Covers ceramics from the Neolithic period to the present. This is a good “summary” and draws on pieces from the British Museum. The illustrations are good and the text consise and on the dot. There is something as too much, when it comes to information and this is “enough” in most cases. It is a good buy if you are looking into just one bok. I like it because I can trust the information, and the selection of illustration is good. It is actually hard to find just a few pieces that fairly well represent a whole period. The point of view is more humanistic than Valenstein’s (MET) book which is also a very good choice but which tends to do a lot of listings. I know, buy both. (LEFT: Second edition, 2005)

The publisher adds the following:

The art of Chinese ceramics encompasses prehistoric clay figurines of pregnant women, bronze ritualistic bells, exotic earthenware figures of merchants in the Central Asian silk trade, Ming writing-boxes bearing Arabic inscriptions, Taoist shrines adorned with lacquer and gilding, and pagoda tiles molded with monster masks.

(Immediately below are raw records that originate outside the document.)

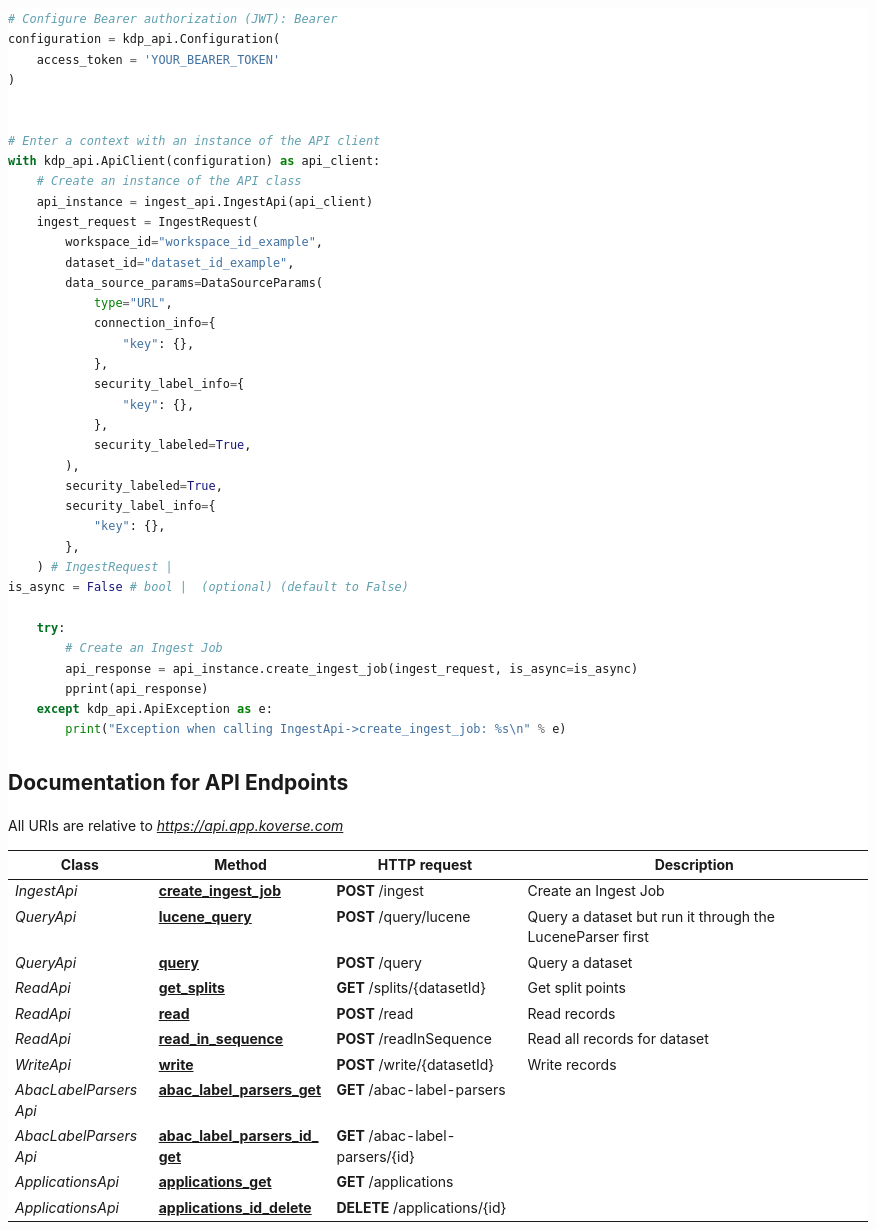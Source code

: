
 ```python
# Configure Bearer authorization (JWT): Bearer
configuration = kdp_api.Configuration(
    access_token = 'YOUR_BEARER_TOKEN'
)


# Enter a context with an instance of the API client
with kdp_api.ApiClient(configuration) as api_client:
    # Create an instance of the API class
    api_instance = ingest_api.IngestApi(api_client)
    ingest_request = IngestRequest(
        workspace_id="workspace_id_example",
        dataset_id="dataset_id_example",
        data_source_params=DataSourceParams(
            type="URL",
            connection_info={
                "key": {},
            },
            security_label_info={
                "key": {},
            },
            security_labeled=True,
        ),
        security_labeled=True,
        security_label_info={
            "key": {},
        },
    ) # IngestRequest | 
is_async = False # bool |  (optional) (default to False)

    try:
        # Create an Ingest Job
        api_response = api_instance.create_ingest_job(ingest_request, is_async=is_async)
        pprint(api_response)
    except kdp_api.ApiException as e:
        print("Exception when calling IngestApi->create_ingest_job: %s\n" % e)
```

## Documentation for API Endpoints

All URIs are relative to *https://api.app.koverse.com*

Class | Method | HTTP request | Description
------------ | ------------- | ------------- | -------------
*IngestApi* | [**create_ingest_job**](docs/IngestApi.md#create_ingest_job) | **POST** /ingest | Create an Ingest Job
*QueryApi* | [**lucene_query**](docs/QueryApi.md#lucene_query) | **POST** /query/lucene | Query a dataset but run it through the LuceneParser first
*QueryApi* | [**query**](docs/QueryApi.md#query) | **POST** /query | Query a dataset
*ReadApi* | [**get_splits**](docs/ReadApi.md#get_splits) | **GET** /splits/{datasetId} | Get split points
*ReadApi* | [**read**](docs/ReadApi.md#read) | **POST** /read | Read records
*ReadApi* | [**read_in_sequence**](docs/ReadApi.md#read_in_sequence) | **POST** /readInSequence | Read all records for dataset
*WriteApi* | [**write**](docs/WriteApi.md#write) | **POST** /write/{datasetId} | Write records
*AbacLabelParsersApi* | [**abac_label_parsers_get**](docs/AbacLabelParsersApi.md#abac_label_parsers_get) | **GET** /abac-label-parsers | 
*AbacLabelParsersApi* | [**abac_label_parsers_id_get**](docs/AbacLabelParsersApi.md#abac_label_parsers_id_get) | **GET** /abac-label-parsers/{id} | 
*ApplicationsApi* | [**applications_get**](docs/ApplicationsApi.md#applications_get) | **GET** /applications | 
*ApplicationsApi* | [**applications_id_delete**](docs/ApplicationsApi.md#applications_id_delete) | **DELETE** /applications/{id} |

It’s an art as richly varied as Chinese civilization itself, as this resplendently illustrated survey makes abundantly clear. First edition 1991
Vainker, a curator at the British Museum, draws on the museum’s vast collection of Chinese stoneware, porcelain and religious sculpture in her absorbing narrative. Proceeding from the riotous gaiety of Tang “three-color wares” (A.D. 618-906) to the classical equilibrium of 12th-century Song pottery to a modern, softly glowing “eggshell” porcelain vase, Vainker vibrantly charts “a continued transformation of the contemporary into the collectible.”

Well this is not entirely the full truth. The author actually uses up close to 140 out of a total 216 (240 with appendixes) pages to approach actual porcelain and not before p 134 do we enter the world of blue and white porcelain. Still this is a splendid book which I highly recommended. (RIGHT: First edition, 1991.)